Reproduce exactly the lines below, from the first through the one containing "the full path", and nothing more.

Records for the task:

◇ ◇ ◇ ◇ ◇

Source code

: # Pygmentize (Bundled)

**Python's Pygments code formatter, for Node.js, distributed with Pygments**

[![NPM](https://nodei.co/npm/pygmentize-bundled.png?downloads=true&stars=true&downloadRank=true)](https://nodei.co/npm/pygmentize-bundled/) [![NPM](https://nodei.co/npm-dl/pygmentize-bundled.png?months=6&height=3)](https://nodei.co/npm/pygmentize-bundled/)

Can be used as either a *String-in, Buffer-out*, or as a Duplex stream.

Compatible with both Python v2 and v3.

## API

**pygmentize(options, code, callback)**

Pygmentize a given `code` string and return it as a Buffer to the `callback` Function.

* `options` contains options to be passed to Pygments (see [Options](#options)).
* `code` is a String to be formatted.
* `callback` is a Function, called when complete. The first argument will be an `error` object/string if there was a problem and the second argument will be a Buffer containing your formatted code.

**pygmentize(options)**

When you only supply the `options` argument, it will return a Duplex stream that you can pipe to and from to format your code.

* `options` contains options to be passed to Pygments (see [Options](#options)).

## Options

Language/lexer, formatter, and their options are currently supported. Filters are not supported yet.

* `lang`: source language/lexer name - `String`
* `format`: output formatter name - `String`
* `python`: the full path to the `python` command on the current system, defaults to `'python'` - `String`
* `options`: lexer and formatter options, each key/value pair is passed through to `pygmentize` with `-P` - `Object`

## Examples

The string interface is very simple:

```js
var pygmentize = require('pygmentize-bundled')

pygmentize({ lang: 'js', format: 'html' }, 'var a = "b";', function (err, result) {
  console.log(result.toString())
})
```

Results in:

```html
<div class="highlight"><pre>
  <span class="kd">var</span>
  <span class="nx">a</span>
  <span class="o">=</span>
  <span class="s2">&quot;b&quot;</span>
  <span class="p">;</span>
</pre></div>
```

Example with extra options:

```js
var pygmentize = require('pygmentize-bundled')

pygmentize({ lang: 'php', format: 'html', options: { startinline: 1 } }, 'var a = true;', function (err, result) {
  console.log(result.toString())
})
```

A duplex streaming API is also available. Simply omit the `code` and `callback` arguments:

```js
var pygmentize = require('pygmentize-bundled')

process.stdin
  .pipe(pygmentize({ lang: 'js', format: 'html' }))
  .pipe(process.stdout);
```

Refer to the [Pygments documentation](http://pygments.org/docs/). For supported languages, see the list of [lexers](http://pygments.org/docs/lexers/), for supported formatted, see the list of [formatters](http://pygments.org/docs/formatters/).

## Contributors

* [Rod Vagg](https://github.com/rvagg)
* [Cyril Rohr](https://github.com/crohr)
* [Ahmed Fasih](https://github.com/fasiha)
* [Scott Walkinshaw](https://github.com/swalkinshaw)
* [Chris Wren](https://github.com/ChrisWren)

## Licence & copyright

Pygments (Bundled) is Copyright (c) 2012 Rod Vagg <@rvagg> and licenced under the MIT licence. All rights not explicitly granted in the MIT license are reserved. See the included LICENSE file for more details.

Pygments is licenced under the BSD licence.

◇ ◇ ◇ ◇ ◇

Written answer:
Source code

: # Pygmentize (Bundled)

**Python's Pygments code formatter, for Node.js, distributed with Pygments**

[![NPM](https://nodei.co/npm/pygmentize-bundled.png?downloads=true&stars=true&downloadRank=true)](https://nodei.co/npm/pygmentize-bundled/) [![NPM](https://nodei.co/npm-dl/pygmentize-bundled.png?months=6&height=3)](https://nodei.co/npm/pygmentize-bundled/)

Can be used as either a *String-in, Buffer-out*, or as a Duplex stream.

Compatible with both Python v2 and v3.

## API

**pygmentize(options, code, callback)**

Pygmentize a given `code` string and return it as a Buffer to the `callback` Function.

* `options` contains options to be passed to Pygments (see [Options](#options)).
* `code` is a String to be formatted.
* `callback` is a Function, called when complete. The first argument will be an `error` object/string if there was a problem and the second argument will be a Buffer containing your formatted code.

**pygmentize(options)**

When you only supply the `options` argument, it will return a Duplex stream that you can pipe to and from to format your code.

* `options` contains options to be passed to Pygments (see [Options](#options)).

## Options

Language/lexer, formatter, and their options are currently supported. Filters are not supported yet.

* `lang`: source language/lexer name - `String`
* `format`: output formatter name - `String`
* `python`: the full path to the `python` command on the current system, defaults to `'python'` - `String`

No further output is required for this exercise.